Ribuan buruh bergerak dari kawasan Merdeka Barat menuju istana negara saat melakukan aksi unjuk rasa di Jakarta, Selasa (1/9). Aksi ini digalang oleh Konfederasi Serikat Pekerja Indonesia (KSPI), Konfederasi Serikat Pekerja Seluruh Indonesia (KSPSI), dan Konfederasi Serikat Buruh Sejahtera Indonesia yang menuntut agar Jaminan Hari Tua (JHT) diperbaiki agar tidak merugikan buruh. AKTUAL/TINO OKTAVIANO

Jakarta, Aktual.com – Presiden Konfederasi Serikat Pekerja Indonesia Said Iqbal mengaku akan mengajukan gugatan perdata dan tuntutan pidana terhadap pihak yang telah mengkriminalisasi 26 aktivis buruh setelah putusan hakim yang menyatakan bebas dan rehabilitasi.

“Terima kasih kepada majelis hakim yang telah memutuskan perkara ini dengan adil,” kata Iqbal melalui pesan singkat diterima di Jakarta, Rabu (23/11).

Iqbal mengatakan aksi damai 30 Oktober 2015 adalah upaya buruh dalam menyampaikan pendapat yang merupakan bagian dari hak asasi manusia, yang dilindungi undang-undang, konstitusi dan deklarasi universal.

Cara-cara damai yang dilakukan buruh merupakan bagian dari dinamika dan tanggapan cepat dalam upaya melakukan perubahan terhadap peraturan yang dinilai tidak adil.

“Dalam aksi tersebut, peserta aksi sebenarnya sudah menaati imbauan polisi. Mobil komando buruh pun sudah bergerak mundur meninggalkan lokasi, tetapi terhalang peserta aksi yang kacau karena gas air mata.”

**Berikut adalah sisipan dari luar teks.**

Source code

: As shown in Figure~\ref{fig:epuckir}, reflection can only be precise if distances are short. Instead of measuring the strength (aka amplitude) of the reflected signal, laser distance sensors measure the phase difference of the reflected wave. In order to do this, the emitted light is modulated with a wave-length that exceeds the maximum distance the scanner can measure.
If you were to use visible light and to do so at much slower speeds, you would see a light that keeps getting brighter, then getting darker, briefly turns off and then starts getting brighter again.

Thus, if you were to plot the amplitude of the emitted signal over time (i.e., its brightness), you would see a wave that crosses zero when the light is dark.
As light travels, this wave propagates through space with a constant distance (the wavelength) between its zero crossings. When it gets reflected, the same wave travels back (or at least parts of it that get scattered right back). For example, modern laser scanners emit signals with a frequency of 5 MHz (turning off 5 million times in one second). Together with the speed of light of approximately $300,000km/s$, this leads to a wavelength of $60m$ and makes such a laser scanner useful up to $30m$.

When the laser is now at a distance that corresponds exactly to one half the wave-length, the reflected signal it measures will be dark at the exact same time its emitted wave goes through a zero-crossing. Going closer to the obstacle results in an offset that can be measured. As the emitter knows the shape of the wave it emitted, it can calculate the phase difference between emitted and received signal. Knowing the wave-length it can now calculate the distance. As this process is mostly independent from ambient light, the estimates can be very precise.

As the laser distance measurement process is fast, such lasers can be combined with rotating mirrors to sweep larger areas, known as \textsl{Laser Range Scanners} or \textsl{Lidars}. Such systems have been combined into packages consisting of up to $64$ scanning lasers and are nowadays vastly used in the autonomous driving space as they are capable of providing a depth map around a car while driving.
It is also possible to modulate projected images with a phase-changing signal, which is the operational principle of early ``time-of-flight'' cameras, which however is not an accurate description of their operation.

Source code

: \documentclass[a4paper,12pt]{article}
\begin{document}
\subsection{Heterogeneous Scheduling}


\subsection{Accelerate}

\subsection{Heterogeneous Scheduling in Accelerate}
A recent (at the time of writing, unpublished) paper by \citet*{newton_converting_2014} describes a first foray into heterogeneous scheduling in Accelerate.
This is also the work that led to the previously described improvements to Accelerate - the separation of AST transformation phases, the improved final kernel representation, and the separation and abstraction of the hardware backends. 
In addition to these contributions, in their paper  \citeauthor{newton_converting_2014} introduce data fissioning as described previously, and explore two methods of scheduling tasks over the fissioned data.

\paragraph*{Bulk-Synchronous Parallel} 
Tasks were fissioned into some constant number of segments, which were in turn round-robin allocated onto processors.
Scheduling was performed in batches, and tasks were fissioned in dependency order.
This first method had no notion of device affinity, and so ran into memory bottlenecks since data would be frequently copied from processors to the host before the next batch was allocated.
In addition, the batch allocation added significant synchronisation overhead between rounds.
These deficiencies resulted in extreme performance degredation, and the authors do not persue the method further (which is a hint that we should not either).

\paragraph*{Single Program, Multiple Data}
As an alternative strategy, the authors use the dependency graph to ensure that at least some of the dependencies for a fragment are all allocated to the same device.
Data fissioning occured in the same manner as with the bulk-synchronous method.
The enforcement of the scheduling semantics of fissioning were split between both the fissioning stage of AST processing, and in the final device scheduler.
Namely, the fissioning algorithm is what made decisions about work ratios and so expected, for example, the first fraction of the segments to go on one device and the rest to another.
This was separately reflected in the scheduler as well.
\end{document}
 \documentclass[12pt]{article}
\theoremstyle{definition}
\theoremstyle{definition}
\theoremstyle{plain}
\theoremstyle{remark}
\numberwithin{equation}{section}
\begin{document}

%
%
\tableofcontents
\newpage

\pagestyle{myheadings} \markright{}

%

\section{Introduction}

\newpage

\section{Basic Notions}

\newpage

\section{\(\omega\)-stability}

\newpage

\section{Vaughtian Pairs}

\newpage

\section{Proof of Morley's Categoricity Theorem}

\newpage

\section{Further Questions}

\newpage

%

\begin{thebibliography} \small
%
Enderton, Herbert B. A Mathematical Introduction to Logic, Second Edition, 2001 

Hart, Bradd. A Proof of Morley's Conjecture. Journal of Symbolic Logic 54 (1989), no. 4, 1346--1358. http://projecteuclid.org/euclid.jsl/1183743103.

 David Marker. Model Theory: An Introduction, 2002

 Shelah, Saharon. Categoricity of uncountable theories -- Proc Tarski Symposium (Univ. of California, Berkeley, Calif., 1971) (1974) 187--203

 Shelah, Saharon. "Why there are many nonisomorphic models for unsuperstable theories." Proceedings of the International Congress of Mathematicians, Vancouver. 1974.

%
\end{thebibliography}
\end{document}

Iqbal menilai justru polisi yang bertindak berlebihan. Polisi yang menggunakan kaos bertuliskan Turn Back Crime menangkap peserta aksi yang ada di dekat dan di dalam mobil komando buruh.

Menurut Iqbal, polisi menggunakan pendekatan represif dalam menangani aksi tersebut dengan membubarkan dengan cara yang tidak layak, merusak mobil komando buruh bahkan melakukan kekerasan.

Majelis hakim Pengadilan Negeri Jakarta Pusat memutus bebas 26 aktivis yang melakukan aksi pada 30 Oktober 2015 dari semua dakwaan yang diajukan jaksa penuntut umum.

Aksi 30 Oktober 2015 menuntut pembatalan Peraturan Pemerintah Nomor 78 Tahun 2015 tentang Pengupahan yang dinilai menghilangkan hak pekerja untuk merundingkan upah minimum.